Kool değil belki ama taş, güzel ve akıllı. Şöhreti 30larından sonra yakalayanlardan ama tam yakayalanlardan. Ayrıca ciddi güzel bir kadın. Soğuk belki ama güzel.
Hah işte, Bavyeralı köylü kızı kırmızı halıda, üzerine bir de geniş gül motifli kötü bir elbise ile çıkmış ortalığa. Beğenmiyorum beğenmeyeceğim de. Sarışın mavi gözlü olması, Barbie bebek ifadeli olması çoğunluğa göre beğenilmesi anlamına gelse de bence ortalama sarışın işte. Tabii biz sarışına aç olduğumuz için epey beğeniyoruz böyle tipleri ama ne giyinmeyi bilmiyor, ne de bir tarzı var. Ne veriyorsan giyiyor işte.
Kabus. Elbisenin taşınabilmesi için Dior olması, kızıl saçın yakışması için beyaz ten mavi göz olmayı gerektirmediği aşikar. Nasıl ünlü olduğunu, nasıl beğenildiğini anlamadığım kadınlardan.
Eva Green (
dikkat! ingilizce telaffuz ile gıriin diye okunmuyor, gıren diye okunuyor-muş). Ablak ifadeli bir yüzü var ama belki benim göremediğim Royal Albert Hall'da Shakespeare oynayan bir hali durumu olabilir, benim cehaletimdir.
Hah işte!
Fantezi # 1 ve
fantezi # 2;
Peaches & Pixie Geldof. Bob Geldof ve Paula Yates'in üç kızından ikisi. Görüldükleri gibi gayet fantezi, gayet şuursuz bir halleri var. Yarı öğrenci yarı celebriti olarak yaşayıp orada burada partilere gidiyorlar, ünlü modacıların kıyafetleri ile poz veriyorlar, evleniyorlar , bazen tasarım yapıyorlar filan. İkisi de güzellikten pek nasiplerini alamamış olsa celebriti olarak yaşayıp gidiyorlar. Babaları Bob Geldof da yıllarca Live Aid konserleri düzenledi, açlık maçlık diye harekete geçti ama çocuklar böyle oldu, haliyle garip oldu. Yalan değil şimdi. Ama acılı aile çocukları bunlar. Anneleri Paula Yates babalarını Michael Hutchence'a aşık olup terkediyor, sonra bir çocuk daha yapıyor, sonra aşık olduğu adam ile otel odasındayken adam yani Michael Hutchence bir fantezi anında
autoerotic asphyxiation sebebiyle ölüyor, anneleri kendisine gelemiyor ve birkaç yıl sonra aşırı dozdan intihar ediyor. Yani acılı anlar yaşamış çocuklar, belki mazaret budur. Veya değildir.

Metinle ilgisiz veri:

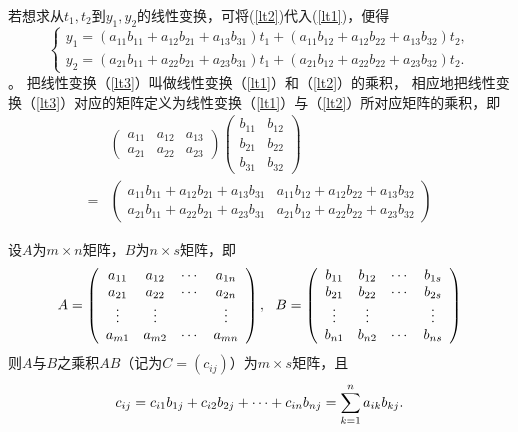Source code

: 若想求从$t_1, t_2$到$y_1, y_2$的线性变换，可将(\ref{lt2})代入(\ref{lt1})，便得
\begin{equation}\label{lt3}
  \left\{
    \begin{array}{l}
      y_1 = (a_{11}b_{11} + a_{12}b_{21} + a_{13}b_{31}) t_1 + (a_{11}b_{12} + a_{12}b_{22} + a_{13}b_{32})t_2, \\[0.2cm]
      y_2 = (a_{21}b_{11} + a_{22}b_{21} + a_{23}b_{31}) t_1 + (a_{21}b_{12} + a_{22}b_{22} + a_{23}b_{32})t_2.
    \end{array}
  \right.
\end{equation}
。
把线性变换（\ref{lt3}）叫做线性变换（\ref{lt1}）和（\ref{lt2}）的乘积，
相应地把线性变换（\ref{lt3}）对应的矩阵定义为线性变换（\ref{lt1}）与（\ref{lt2}）所对应矩阵的乘积，即
$$
\begin{array}{ll}
  & \left(
    \begin{array}{lll}
      a_{11} & a_{12} & a_{13}\\[0.1cm]
      a_{21} & a_{22} & a_{23}
    \end{array}
                        \right)
                        \left(
                        \begin{array}{ll}
                          b_{11} & b_{12} \\[0.1cm]
                          b_{21} & b_{22} \\[0.1cm]
                          b_{31} & b_{32} 
                        \end{array}
                                   \right) \\[0.8cm]
  = & \left(
      \begin{array}{cc}
        a_{11}b_{11} + a_{12}b_{21} + a_{13}b_{31}  &  a_{11}b_{12} + a_{12}b_{22} + a_{13}b_{32} \\[0.1cm]
        a_{21}b_{11} + a_{22}b_{21} + a_{23}b_{31}  &  a_{21}b_{12} + a_{22}b_{22} + a_{23}b_{32}
      \end{array}
                                                      \right)
\end{array}
$$
\begin{dingyi}[矩阵乘法]
  设$A$为$m\times n$矩阵，$B$为$n\times s$矩阵，即
  $$
  A = \left(
    \begin{array}{cccc}
      a_{11} & a_{12} & \cdots & a_{1n}\\
      a_{21} & a_{22} & \cdots & a_{2n}\\
      \vdots   & \vdots   &     & \vdots \\
      a_{m1} & a_{m2} & \cdots & a_{mn}
    \end{array}
  \right), ~~
  B = \left(
    \begin{array}{cccc}
      b_{11} & b_{12} & \cdots & b_{1s}\\
      b_{21} & b_{22} & \cdots & b_{2s}\\
      \vdots   & \vdots   &     & \vdots \\
      b_{n1} & b_{n2} & \cdots & b_{ns}
    \end{array}
  \right)
  $$
  则$A$与$B$之乘积$AB$（记为$C=(c_{ij})$）为$m\times s$矩阵，且
  $$
  c_{ij} = c_{i1}b_{1j} + c_{i2}b_{2j} + \cdots + c_{in}b_{nj} = \sum_{k=1}^na_{ik}b_{kj}.
  $$
\end{dingyi}
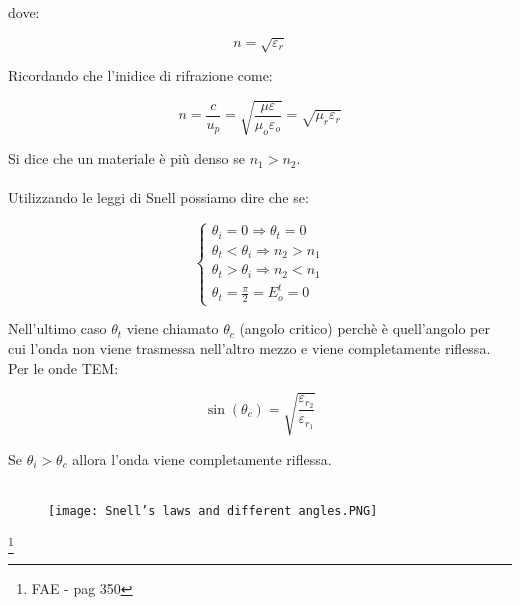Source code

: dove: 

{\Large \begin{equation}
    n = \sqrt{\varepsilon_r}
\end{equation}}

Ricordando che l'inidice di rifrazione come: 

{\Large \begin{equation}
    n = \frac{c}{u_p} = \sqrt{\frac{\mu \varepsilon}{\mu_o \varepsilon_o}} = \sqrt{\mu_r \varepsilon_r}
\end{equation}}


Si dice che un materiale è più denso se $n_1 > n_2$. \\ \\ 

Utilizzando le leggi di Snell possiamo dire che se: 

{\Large \begin{equation}
    \begin{cases}
        \theta_i = 0 \Rightarrow \theta_t = 0 \\ 
        \theta_t < \theta_i \Rightarrow n_2 > n_1 \\ 
        \theta_t > \theta_i \Rightarrow n_2 < n_1 \\ 
        \theta_t = \frac{\pi}{2} = E_o ^{t} = 0
    \end{cases}
\end{equation}}

Nell'ultimo caso $\theta_t$ viene chiamato $\theta_c$ (angolo critico) 
perchè è quell'angolo per cui l'onda non viene trasmessa nell'altro mezzo e viene completamente riflessa. \\ 

Per le onde TEM: 

{\Large \begin{equation}
    \sin(\theta_c) = \sqrt{\frac{\varepsilon_{r_2}}{\varepsilon_{r_1}}}
\end{equation}}

Se $\theta_i > \theta_c$ allora l'onda viene completamente riflessa. \\ \\

\begin{figure}[h]
    \centering
    \texttt{[image: Snell's laws and different angles.PNG]}
    
\end{figure} 

\footnote{FAE - pag 350} 

\newpage 
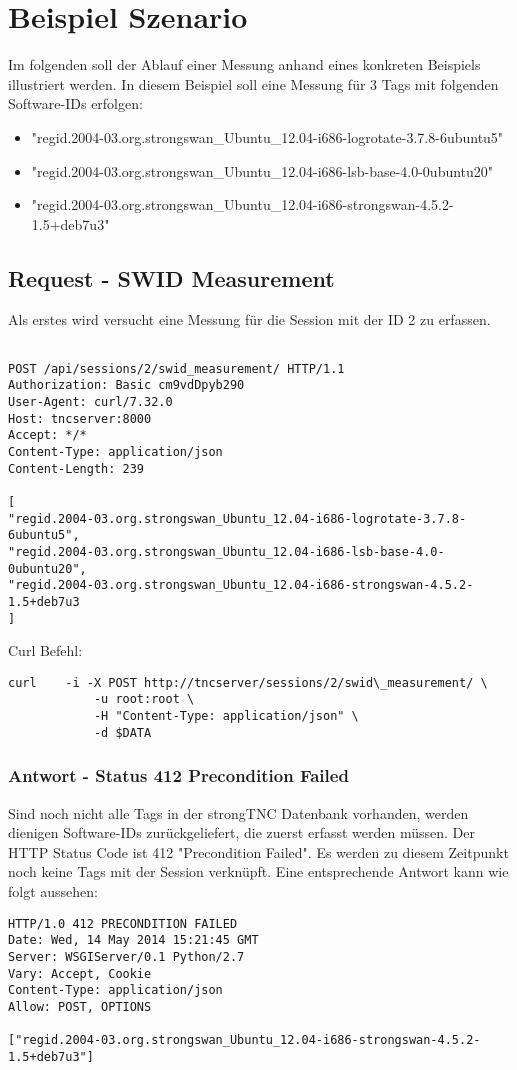 \documentclass[10pt,a4paper]{scrartcl}
\begin{document}
\section{Beispiel Szenario}
Im folgenden soll der Ablauf einer Messung anhand eines konkreten Beispiels illustriert werden. In diesem Beispiel soll eine Messung für 3 Tags mit folgenden Software-IDs erfolgen:
\begin{itemize}
\item "regid.2004-03.org.strongswan\_Ubuntu\_12.04-i686-logrotate-3.7.8-6ubuntu5"
\item "regid.2004-03.org.strongswan\_Ubuntu\_12.04-i686-lsb-base-4.0-0ubuntu20"
\item "regid.2004-03.org.strongswan\_Ubuntu\_12.04-i686-strongswan-4.5.2-1.5+deb7u3"
\end{itemize}

\subsection{Request - SWID Measurement}
Als erstes wird versucht eine Messung für die Session mit der ID 2 zu erfassen. \hfill
\begin{lstlisting}

POST /api/sessions/2/swid_measurement/ HTTP/1.1
Authorization: Basic cm9vdDpyb290
User-Agent: curl/7.32.0
Host: tncserver:8000
Accept: */*
Content-Type: application/json
Content-Length: 239

[
"regid.2004-03.org.strongswan_Ubuntu_12.04-i686-logrotate-3.7.8-6ubuntu5",
"regid.2004-03.org.strongswan_Ubuntu_12.04-i686-lsb-base-4.0-0ubuntu20",
"regid.2004-03.org.strongswan_Ubuntu_12.04-i686-strongswan-4.5.2-1.5+deb7u3
]

\end{lstlisting}

Curl Befehl:
\begin{lstlisting}
curl	-i -X POST http://tncserver/sessions/2/swid\_measurement/ \
			-u root:root \
			-H "Content-Type: application/json" \
			-d $DATA
\end{lstlisting}
\subsubsection{Antwort - Status 412 Precondition Failed}
Sind noch nicht alle Tags in der strongTNC Datenbank vorhanden, werden dienigen Software-IDs zurückgeliefert, die zuerst erfasst werden müssen. Der HTTP Status Code ist 412 "Precondition Failed". Es werden zu diesem Zeitpunkt noch keine Tags mit der Session verknüpft. Eine entsprechende Antwort kann wie folgt aussehen:
\begin{lstlisting}
HTTP/1.0 412 PRECONDITION FAILED
Date: Wed, 14 May 2014 15:21:45 GMT
Server: WSGIServer/0.1 Python/2.7
Vary: Accept, Cookie
Content-Type: application/json
Allow: POST, OPTIONS

["regid.2004-03.org.strongswan_Ubuntu_12.04-i686-strongswan-4.5.2-1.5+deb7u3"]
\end{lstlisting}
\end{document}
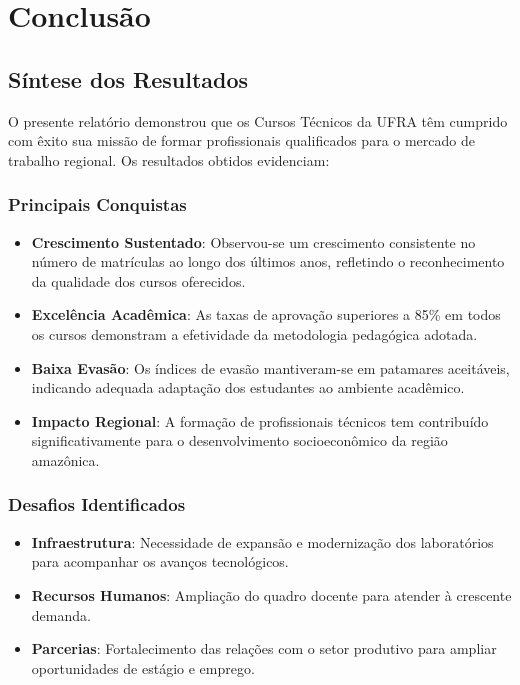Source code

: \documentclass[
  12pt,
  letterpaper,
]{report}
\begin{document}

\chapter{Conclusão}\label{conclusuxe3o}

\section{Síntese dos Resultados}\label{suxedntese-dos-resultados}

O presente relatório demonstrou que os Cursos Técnicos da UFRA têm
cumprido com êxito sua missão de formar profissionais qualificados para
o mercado de trabalho regional. Os resultados obtidos evidenciam:

\subsection{Principais Conquistas}\label{principais-conquistas}

\begin{itemize}
\item
  \textbf{Crescimento Sustentado}: Observou-se um crescimento
  consistente no número de matrículas ao longo dos últimos anos,
  refletindo o reconhecimento da qualidade dos cursos oferecidos.
\item
  \textbf{Excelência Acadêmica}: As taxas de aprovação superiores a 85\%
  em todos os cursos demonstram a efetividade da metodologia pedagógica
  adotada.
\item
  \textbf{Baixa Evasão}: Os índices de evasão mantiveram-se em patamares
  aceitáveis, indicando adequada adaptação dos estudantes ao ambiente
  acadêmico.
\item
  \textbf{Impacto Regional}: A formação de profissionais técnicos tem
  contribuído significativamente para o desenvolvimento socioeconômico
  da região amazônica.
\end{itemize}

\subsection{Desafios Identificados}\label{desafios-identificados}

\begin{itemize}
\item
  \textbf{Infraestrutura}: Necessidade de expansão e modernização dos
  laboratórios para acompanhar os avanços tecnológicos.
\item
  \textbf{Recursos Humanos}: Ampliação do quadro docente para atender à
  crescente demanda.
\item
  \textbf{Parcerias}: Fortalecimento das relações com o setor produtivo
  para ampliar oportunidades de estágio e emprego.
\end{itemize}
\end{document}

İki güzel kadın ile bitirip yemeğe gideceğim. Sophie Marceau ve Monica Bellucci. İkisi de kırmızılar içerisinde ikisi de güzel. Herhalde ikisi de yaşlanmayan insanlardan. Acaba bazı şeyleri umursamıyor olmak mı yaşlandırmıyor insanı? Monica Bellucci gayet güzel, gayet rahat, gayet mutlu gibi geliyor. Sophie Marceau da kamyoncu bir baba ve garson annenin kızı olarak hayata oldukça mütevazı (modeste) başlasa da erken yaşta La Boum ile gelen şöhreti akıllıca kullanıyor ve kendisine sinema dünyasında sağlam bir yer ediniyor. Gerçi kendisi Monica Bellucci'ye göre daha gergin daha skandal kraliçesi bir insan. Cannes'ta abuk subuk konuşmalarla yuhalanmışlığı filan vardır ama nedense pek beğenirim ben.
Neticede Cannes epey glamour, şaşalı, ağırlığı olan bir festival. Geç oldu ama Cannes Cannes'dır.